America's race problem

Thursday, November 30, 2006

An interesting story in The New Republic about how racial attitudes influence voting patterns. For all the talk of "values voters" and the impact of evangelical Christianity, the Solid South is still all about white and black.

Race is the one issue in America that never seems to go off the radar. For example, Michigan, my new state-of-residence, recently overwhelmingly approved a ban on affirmative action. But don't let the catch-all term "racial issues" fool you; the only important racial issue today is relations between the white and black communities.

Consider California, where state universities have been forbidden from practicing affirmative action for a decade. Since the ban, Hispanic enrollment in those universities has risen to just under 5 million (15% of the total, approximately the same as the percent of Hispanics in the overall U.S. population). But black enrollment has declined or stayed roughly flat.

To me, this indicates that Hispanics' status as an "underprivileged minority" is temporary, and has more to do with their recent-immigrant status than the color of their skin. Hispanic assimilation is proceeding apace, and half of Hispanics identify themselves as white. But black people have been here for as long as white people, and the gap between those races shows few signs of narrowing.

To me, the fundamental issue is one of assimilation. Hispanics, like Italians or Poles or Irish before them, chose to come to America. In the pro-immigration rallies this past summer (in which I participated), American flags outnumbered Mexican ones by a hefty margin.

But black people's ancestors came here unwillingly, in one of the most egregious situations of human degredation ever perpretrated. Their history here is not one of advancement, economic opportunity, and hope. It's this. So is it any surprise that there were no American flags being waved at the Million Man March? Is it any surprise that many black people would be reluctant to accept mainstream American institutions and customs (like public education and marriage), which can be seen as the customs of their longtime oppressors? Is it any surprise that, as a black professor at UMich recently told me, the American flag "represents horror" to even many well-educated African-Americans?

These facts may not be surprising, but they are massive problems. "Assimilation" may be a dirty word to many African-Americans, but failure to assimilate is precisely what keeps many black people from enjoying the fruits of wider American society - the fruits that Hispanic immigrants are picking with gusto. Yes, many whites still harbor racist attitudes toward their black countrymen, but I can only imagine those attitudes would shrink - as they have in Britain - if there weren't such a cultural gulf between the two races.
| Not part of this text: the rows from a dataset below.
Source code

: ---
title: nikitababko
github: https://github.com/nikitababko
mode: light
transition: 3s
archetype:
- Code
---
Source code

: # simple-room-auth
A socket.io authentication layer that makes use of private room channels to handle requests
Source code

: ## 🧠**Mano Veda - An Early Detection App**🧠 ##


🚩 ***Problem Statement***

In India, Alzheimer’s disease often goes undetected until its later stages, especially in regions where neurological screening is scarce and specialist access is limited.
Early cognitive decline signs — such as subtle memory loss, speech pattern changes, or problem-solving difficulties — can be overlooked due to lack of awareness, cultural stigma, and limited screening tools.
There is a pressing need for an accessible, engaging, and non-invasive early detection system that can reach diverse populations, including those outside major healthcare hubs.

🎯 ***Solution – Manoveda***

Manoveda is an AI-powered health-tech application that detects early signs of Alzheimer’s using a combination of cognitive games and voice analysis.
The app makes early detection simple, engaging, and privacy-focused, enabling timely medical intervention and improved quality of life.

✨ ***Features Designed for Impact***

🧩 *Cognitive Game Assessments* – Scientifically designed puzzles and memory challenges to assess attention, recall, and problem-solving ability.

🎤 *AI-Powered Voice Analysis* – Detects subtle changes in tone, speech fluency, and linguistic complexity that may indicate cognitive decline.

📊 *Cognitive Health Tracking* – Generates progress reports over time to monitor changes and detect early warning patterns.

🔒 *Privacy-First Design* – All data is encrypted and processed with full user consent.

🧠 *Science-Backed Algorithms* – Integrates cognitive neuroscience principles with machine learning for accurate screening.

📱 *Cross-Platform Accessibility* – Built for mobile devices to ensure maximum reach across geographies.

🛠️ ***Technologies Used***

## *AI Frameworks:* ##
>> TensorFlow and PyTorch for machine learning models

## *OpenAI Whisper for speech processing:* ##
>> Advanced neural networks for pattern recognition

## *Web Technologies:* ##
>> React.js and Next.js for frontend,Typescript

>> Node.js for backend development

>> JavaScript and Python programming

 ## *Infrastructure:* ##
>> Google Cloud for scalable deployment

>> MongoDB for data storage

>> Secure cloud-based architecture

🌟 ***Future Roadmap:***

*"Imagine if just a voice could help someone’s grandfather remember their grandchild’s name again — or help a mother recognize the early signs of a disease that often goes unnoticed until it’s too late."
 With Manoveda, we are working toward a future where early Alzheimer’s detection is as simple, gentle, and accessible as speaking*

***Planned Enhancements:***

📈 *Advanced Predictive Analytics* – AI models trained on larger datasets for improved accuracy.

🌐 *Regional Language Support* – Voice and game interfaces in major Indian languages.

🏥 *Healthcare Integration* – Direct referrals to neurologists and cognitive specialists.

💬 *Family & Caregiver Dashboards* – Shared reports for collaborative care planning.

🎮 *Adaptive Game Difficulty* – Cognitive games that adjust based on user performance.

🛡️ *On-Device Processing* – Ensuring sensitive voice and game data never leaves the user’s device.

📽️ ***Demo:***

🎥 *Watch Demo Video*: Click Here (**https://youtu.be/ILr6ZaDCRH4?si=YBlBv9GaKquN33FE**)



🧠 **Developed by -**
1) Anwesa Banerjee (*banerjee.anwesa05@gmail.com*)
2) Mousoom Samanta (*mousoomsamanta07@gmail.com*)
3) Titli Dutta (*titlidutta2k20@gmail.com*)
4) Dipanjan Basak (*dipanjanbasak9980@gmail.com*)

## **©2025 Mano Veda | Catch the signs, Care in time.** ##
I am not issuing a call to either the white community or the black community to "change its ways." Communities don't act as one, for one thing. What's needed is for both communities to change their attitudes toward each other, and to actively seek out friendship with the other. Separate-but-equal didn't work for the school system, and it won't work for our neighborhoods and social circles either. If America's white-black problem is going to be solved, black America must cease to exist as a nation-within-a-nation.

Yes, I realize that few things could be more wishy-washy than to call for "interracial friendship". Yes, I do believe there are government policies that can help speed this process along. But that is a topic for another blog post. For now, I think we should simply acknowledge that the separation of the black and white communities is the problem, and that this problem won't go away on its own if it hasn't already.